In the passage, Jesus uses two terms in speaking of the result of scandalization. In one verse he speaks of “endless conflagration” (my translation). Like all conflagrations in which the Bible takes an interest, this conflagration is no doubt a metaphor for violence. It is endless, obviously, because the violence cannot be effectively terminated. In other words, it is apocalyptic violence. The sacralized violence that had always been humanity’s instrument for terminating the deadly reciprocities of ordinary violence would be undermined by the Cross, and, during his lifetime, the man who was murdered on it implored his followers to avoid the scandals that led to reciprocities of rivalry and violence. What Jesus realized was that the only alternative the world would one day have to “endless conflagration” would be the renunciation of the highly flammable mixture of envy, rivalry, jealousy, and resentment for which the word “scandal” is a virtual synonym.

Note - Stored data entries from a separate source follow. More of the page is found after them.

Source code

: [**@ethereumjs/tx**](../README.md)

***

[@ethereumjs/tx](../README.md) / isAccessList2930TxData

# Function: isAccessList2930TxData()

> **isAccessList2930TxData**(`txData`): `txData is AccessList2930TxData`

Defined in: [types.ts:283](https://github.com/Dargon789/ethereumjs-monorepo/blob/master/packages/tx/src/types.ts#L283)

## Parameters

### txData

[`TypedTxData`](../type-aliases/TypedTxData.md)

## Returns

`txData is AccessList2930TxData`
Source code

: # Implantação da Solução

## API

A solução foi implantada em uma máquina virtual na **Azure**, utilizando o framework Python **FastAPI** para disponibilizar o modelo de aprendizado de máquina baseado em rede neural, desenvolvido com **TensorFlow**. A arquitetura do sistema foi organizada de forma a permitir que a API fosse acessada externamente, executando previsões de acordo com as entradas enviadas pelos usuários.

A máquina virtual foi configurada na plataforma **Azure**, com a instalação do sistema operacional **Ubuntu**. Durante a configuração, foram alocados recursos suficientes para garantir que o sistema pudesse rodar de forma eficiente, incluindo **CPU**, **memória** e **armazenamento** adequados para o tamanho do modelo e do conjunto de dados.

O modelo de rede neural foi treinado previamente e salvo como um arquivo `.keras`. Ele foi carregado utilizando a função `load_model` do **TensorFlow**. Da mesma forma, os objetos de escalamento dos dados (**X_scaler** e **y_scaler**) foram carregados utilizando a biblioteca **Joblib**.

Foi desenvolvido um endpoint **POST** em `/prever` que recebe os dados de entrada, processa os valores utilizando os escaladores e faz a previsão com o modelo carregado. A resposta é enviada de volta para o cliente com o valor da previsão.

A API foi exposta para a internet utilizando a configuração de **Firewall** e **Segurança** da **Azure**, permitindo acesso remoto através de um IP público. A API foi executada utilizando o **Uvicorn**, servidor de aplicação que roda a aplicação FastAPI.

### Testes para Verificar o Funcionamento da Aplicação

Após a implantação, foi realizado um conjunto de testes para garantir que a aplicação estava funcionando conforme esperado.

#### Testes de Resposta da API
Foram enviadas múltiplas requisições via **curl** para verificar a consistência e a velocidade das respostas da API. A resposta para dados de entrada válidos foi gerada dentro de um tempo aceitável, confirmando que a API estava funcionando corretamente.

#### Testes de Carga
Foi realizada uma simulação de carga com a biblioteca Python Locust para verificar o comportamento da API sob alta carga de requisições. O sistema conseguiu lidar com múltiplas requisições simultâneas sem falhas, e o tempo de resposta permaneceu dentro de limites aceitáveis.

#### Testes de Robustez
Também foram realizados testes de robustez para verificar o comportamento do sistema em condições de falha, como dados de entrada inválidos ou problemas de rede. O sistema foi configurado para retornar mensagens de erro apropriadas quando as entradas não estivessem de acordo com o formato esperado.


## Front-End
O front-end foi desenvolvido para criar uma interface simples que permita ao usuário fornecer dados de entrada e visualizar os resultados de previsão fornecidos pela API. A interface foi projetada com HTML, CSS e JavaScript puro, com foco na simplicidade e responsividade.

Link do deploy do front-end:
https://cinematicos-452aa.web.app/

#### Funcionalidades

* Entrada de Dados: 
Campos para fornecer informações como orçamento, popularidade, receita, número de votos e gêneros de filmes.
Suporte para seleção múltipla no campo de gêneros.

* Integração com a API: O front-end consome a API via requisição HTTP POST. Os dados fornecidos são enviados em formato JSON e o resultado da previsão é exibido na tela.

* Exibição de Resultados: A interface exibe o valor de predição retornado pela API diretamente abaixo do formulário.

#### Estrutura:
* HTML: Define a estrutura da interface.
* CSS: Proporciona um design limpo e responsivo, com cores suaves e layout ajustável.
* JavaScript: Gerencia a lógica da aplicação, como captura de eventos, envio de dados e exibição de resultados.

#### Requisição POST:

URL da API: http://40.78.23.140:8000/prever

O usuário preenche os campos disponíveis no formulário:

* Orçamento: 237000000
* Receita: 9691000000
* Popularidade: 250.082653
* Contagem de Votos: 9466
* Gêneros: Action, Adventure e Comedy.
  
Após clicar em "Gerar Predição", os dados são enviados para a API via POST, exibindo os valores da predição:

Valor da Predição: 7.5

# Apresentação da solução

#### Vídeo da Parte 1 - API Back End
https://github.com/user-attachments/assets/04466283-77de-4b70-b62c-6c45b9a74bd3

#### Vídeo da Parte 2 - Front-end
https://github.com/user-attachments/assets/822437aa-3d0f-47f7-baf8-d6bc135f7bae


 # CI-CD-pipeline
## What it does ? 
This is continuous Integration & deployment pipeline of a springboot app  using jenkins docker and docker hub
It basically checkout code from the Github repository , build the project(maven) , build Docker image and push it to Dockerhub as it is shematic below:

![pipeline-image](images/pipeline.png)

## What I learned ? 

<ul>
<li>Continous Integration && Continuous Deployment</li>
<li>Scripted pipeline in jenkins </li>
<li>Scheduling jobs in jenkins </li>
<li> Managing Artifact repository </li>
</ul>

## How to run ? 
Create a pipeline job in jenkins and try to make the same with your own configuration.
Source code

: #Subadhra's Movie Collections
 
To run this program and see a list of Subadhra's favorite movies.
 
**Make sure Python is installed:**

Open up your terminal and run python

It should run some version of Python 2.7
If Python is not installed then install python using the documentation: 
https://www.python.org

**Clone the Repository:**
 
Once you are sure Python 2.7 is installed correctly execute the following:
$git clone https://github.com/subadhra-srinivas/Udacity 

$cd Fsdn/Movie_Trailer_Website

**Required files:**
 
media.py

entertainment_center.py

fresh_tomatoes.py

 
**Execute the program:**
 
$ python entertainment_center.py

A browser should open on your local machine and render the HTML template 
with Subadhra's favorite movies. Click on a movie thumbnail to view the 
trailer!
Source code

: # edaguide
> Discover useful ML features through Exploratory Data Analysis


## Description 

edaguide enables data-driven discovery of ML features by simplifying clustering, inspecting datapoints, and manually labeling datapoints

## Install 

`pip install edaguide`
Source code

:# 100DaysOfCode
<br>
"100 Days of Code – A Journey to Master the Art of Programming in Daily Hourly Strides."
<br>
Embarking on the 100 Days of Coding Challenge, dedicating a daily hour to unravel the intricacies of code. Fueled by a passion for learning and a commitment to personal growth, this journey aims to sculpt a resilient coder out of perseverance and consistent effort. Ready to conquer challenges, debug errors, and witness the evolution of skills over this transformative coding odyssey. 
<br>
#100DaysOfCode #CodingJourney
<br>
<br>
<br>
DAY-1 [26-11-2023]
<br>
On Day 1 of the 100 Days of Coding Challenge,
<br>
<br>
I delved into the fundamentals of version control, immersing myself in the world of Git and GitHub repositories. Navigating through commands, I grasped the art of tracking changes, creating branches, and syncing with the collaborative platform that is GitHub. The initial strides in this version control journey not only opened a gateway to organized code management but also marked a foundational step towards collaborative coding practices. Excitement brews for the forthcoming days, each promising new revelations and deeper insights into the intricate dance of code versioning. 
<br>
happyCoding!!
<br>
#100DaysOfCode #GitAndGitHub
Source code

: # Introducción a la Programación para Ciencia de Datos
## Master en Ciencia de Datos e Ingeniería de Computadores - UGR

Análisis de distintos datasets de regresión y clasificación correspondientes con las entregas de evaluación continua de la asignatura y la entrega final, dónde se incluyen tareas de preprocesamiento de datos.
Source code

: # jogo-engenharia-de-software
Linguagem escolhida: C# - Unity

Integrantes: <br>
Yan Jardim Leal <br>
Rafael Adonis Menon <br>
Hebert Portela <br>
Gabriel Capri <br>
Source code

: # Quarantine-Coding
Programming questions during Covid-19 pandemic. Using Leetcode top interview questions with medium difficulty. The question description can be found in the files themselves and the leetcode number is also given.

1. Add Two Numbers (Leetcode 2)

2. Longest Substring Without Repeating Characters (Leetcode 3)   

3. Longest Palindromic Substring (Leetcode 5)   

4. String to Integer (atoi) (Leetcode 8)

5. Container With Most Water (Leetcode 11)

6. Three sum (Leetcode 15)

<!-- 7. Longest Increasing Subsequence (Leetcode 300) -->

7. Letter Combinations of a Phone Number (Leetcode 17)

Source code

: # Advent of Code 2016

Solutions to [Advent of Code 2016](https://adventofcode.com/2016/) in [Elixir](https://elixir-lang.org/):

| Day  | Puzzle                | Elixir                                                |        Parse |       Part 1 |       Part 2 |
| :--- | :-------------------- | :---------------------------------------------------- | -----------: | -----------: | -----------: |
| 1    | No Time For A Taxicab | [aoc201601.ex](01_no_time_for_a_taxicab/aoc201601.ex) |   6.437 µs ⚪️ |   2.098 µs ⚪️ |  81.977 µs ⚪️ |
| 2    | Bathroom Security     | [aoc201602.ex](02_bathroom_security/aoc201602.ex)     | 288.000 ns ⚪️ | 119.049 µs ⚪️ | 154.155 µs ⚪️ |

The other term Jesus used in this passage to warn against the effect of scandal was the Greek term here, as elsewhere, translated as “hell.” The Greek word is gehenna. The word has a literal as well as a symbolic reference. It refers to the garbage dump located in New Testament times southwest of Jerusalem. For better or worse, the smoldering fires that burned there “endlessly” gave the later Christian notion of “hell” its most enduring metaphor. The deeper meaning of this passage surfaces, however, when we learn that gehenna was the Greek term that translated the Hebrew “valley of ben-hinnom” (the place where idol-worshiping Israelites had engaged in child sacrifice), the term that Jeremiah has used as a synonym for cults of human sacrifice generally. Seen against this larger scriptural backdrop, therefore, Jesus’ warnings become anthropologically intelligible.. He sees rivalry leading to scandal, and scandal leading either back into the worst forms of cult sacrifice (gehenna) or, in a world whose sacrificial resources have been exposed and destroyed, to the endless conflagration of apocalyptic violence. In this passage, astonishingly, Jesus responds to the most familiar and seemingly innocuous forms of scandal — the disciples’ petty rivalry for social status — with the direst of warnings about the dangers of human sacrifice and catastrophic violence. Either the passage is illogical or it is coherent at a level deeper than the one at which human behavior and its consequences are usually reckoned. Deciding whether it is one or the other is not a matter of idle curiosity. We live in an age in which we are encouraged from cradle to grave to maneuver for social or economic advantage vis-a-vis others. If Jesus’ rebuke to his disciples is not a clumsy mistake on his part or on the part of Matthew, then we flout his warnings about the need to avoid scandal at our peril.